More interestingly, for me, was what he had to say about a note I had written to the person I had gifted it to, the person who for whatever reason had given it to the used books store.

'He had written a poem that was not in the collection by way of dedicating this to his friend. It was a divine poem that surpassed any in that collection. She must have left it at the used book store, a fact that he had predicted with the observation “this is how it should be.” And thereby, this friend had elevated him to divine status.’

A lot of exaggeration there, but I’ll take it.

There are notes like that penned in books one finds in such places. Some of them come with dates. Some are of the ‘from so and so to so and so’ type. Some are poetic and others philosophical. They all speak of people and hearts, relationships and landscapes about whom and which we can only speculate.

Just the other day someone named Kasun Sameera Cooray posted a photograph of a letter he had found in a book, ‘Suicide,’ by Emile Durkheim. It was written in 1976 by someone named K A Premawathie to a teacher, informing him that she had got an appointment as a graduate teacher at Ganthiriyagama Maha Vidyalaya, Anuradhapura. She expressed her happiness, informed him about where she was staying, promised to visit him when next she went home for the vacation and wished him good health and happiness.

We don’t know where she is now, how her life unfolded in the almost fifty years that have passed since she wrote the letter. We don’t know the name of the person she refers to as ‘sir.’ We don’t know if it was he or someone else who had given this book to a used book store or library or someone else. We don’t know the pathways that brought the book to Kasun so many decades later.

There are so many stories in a letter, in a letter misaddressed, in a letter misplaced and misread even. The things we write and say take on lives of their own. I am reminded of the letter inadvertently dropped by a postman and picked up by a boy whose life was forever changed when he decided to read it as depicted in Jayantha Chandrasiri’s movie, ‘Samanala Sandviniya (Butterfly Symphony).’

Kasun posted that photograph with a note: ‘It's remarkable how a simple letter hidden within the pages of a book can evoke such curiosity and fascination. Let's uncover the story behind this letter and celebrate the power of human connections.’

Maybe Ms Premawathie will hear about it. Maybe someone who knows her or of her will see this letter. Maybe we are all being too inquisitive. Kasun is correct though: human connections are powerful and there’s nothing wrong in making a note and celebrating.

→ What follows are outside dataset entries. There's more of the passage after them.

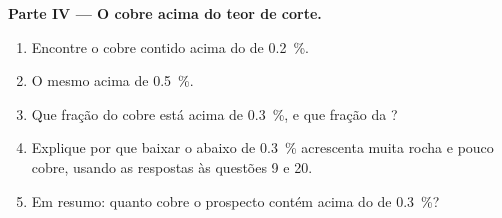 \begin{problem}
\noindent\textbf{Parte IV --- O cobre acima do teor de corte.}
\begin{enumerate}[resume]
  \item Encontre o cobre contido acima do  de \qty{0.2}{\percent}.
  \item O mesmo acima de \qty{0.5}{\percent}.
  \item Que fração do cobre está acima de \qty{0.3}{\percent}, e que fração da
        ?
  \item Explique por que baixar o  abaixo de \qty{0.3}{\percent} acrescenta muita rocha e pouco
        cobre, usando as respostas às questões 9 e 20.
  \item Em resumo: quanto cobre o prospecto contém acima do  de \qty{0.3}{\percent}?
\end{enumerate}
\end{problem}
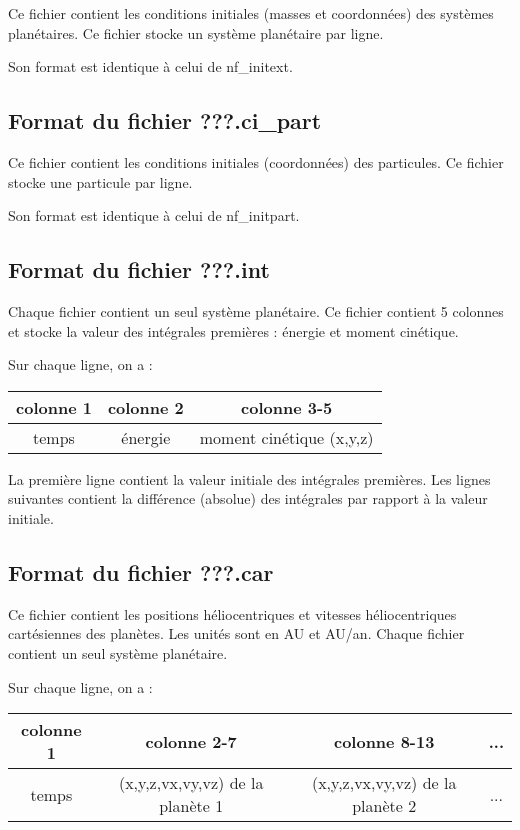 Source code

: \documentclass[11pt]{article}
\begin{document}
Ce fichier contient les conditions initiales (masses et coordonn\'ees) des syst\`emes plan\'etaires. 
Ce fichier stocke un syst\`eme plan\'etaire par ligne.

Son format est identique \`a   celui de nf\_initext.

\subsection{Format du fichier {\bf ???.ci\_part} }

Ce fichier contient les conditions initiales (coordonn\'ees) des particules. 
Ce fichier stocke une particule par ligne.

Son format est identique \`a   celui de nf\_initpart.



\subsection{Format du fichier {\bf ???.int} }

Chaque fichier contient un seul syst\`eme plan\'etaire.
Ce fichier contient 5 colonnes et stocke la valeur des int\'egrales premi\`eres  : \'energie et moment cin\'etique.

Sur chaque ligne, on a : 

\begin{tabular}{|c|c|c|} \hline
colonne 1 &  colonne 2 & colonne 3-5 \\ \hline
temps & \'energie & moment cin\'etique (x,y,z)\\    \hline
\end{tabular}

La premi\`ere ligne contient la valeur initiale des int\'egrales premi\`eres. Les lignes suivantes contient la différence (absolue) des intégrales par rapport à la valeur initiale.


\subsection{Format du fichier {\bf ???.car} }

Ce fichier contient les positions h\'eliocentriques et vitesses h\'eliocentriques cart\'esiennes des plan\`etes. Les unit\'es sont en AU et AU/an.
Chaque fichier contient un seul syst\`eme plan\'etaire.


Sur chaque ligne, on a : 

\begin{tabular}{|c|c|c|c|} \hline
colonne 1 &   colonne 2-7 & colonne 8-13 & ... \\ \hline
temps & (x,y,z,vx,vy,vz) de la plan\`ete 1  & (x,y,z,vx,vy,vz) de la plan\`ete 2 & ... \\    \hline
\end{tabular}
\end{document}
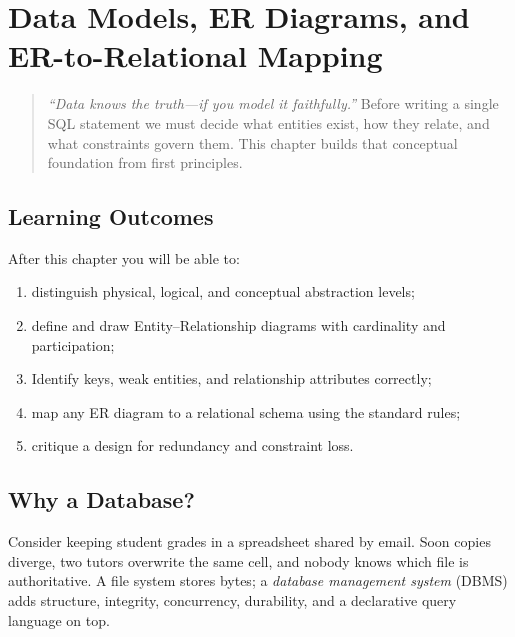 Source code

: \chapter{Data Models, ER Diagrams, and ER-to-Relational Mapping}
\label{ch:models}

\begin{quote}
\emph{``Data knows the truth---if you model it faithfully.''} Before writing a single SQL statement we must decide what entities exist, how they relate, and what constraints govern them. This chapter builds that conceptual foundation from first principles.
\end{quote}

\noindent{}
\vspace{0.4em}

\section*{Learning Outcomes}
After this chapter you will be able to:
\begin{enumerate}[label=(L\arabic*)]
    \item distinguish physical, logical, and conceptual abstraction levels;
    \item define and draw Entity--Relationship diagrams with cardinality and participation;
    \item Identify keys, weak entities, and relationship attributes correctly;
    \item map any ER diagram to a relational schema using the standard rules;
    \item critique a design for redundancy and constraint loss.
\end{enumerate}

\section{Why a Database?}
\label{sec:why-db}

Consider keeping student grades in a spreadsheet shared by email. Soon copies diverge, two tutors overwrite the same cell, and nobody knows which file is authoritative. A file system stores bytes; a \emph{database management system} (DBMS) adds structure, integrity, concurrency, durability, and a declarative query language on top.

What are the things we have not said or said it all wrong? What are the things we wished we said but didn’t? What kinds of winds would we have precipitated if we had said something at a particular moment and in a particular way? What kind of perfume would have been manufactured had someone got to read something we had written, had read the words we couldn’t say at the time?

In the here and now, there’s a ‘sir’ and a ‘Ms Premawathie’ we know. There’s a ‘sir’ and there’s a Ms Premawathie in each of us. Letters we’ve written which we forgot to post or decided not to do so, letters posted but may have not been read or read and forgotten. Visits we postponed until it was all too late. People who touched our lives but didn’t know they left a mark. Correspondence of hearts and minds no one else knows about.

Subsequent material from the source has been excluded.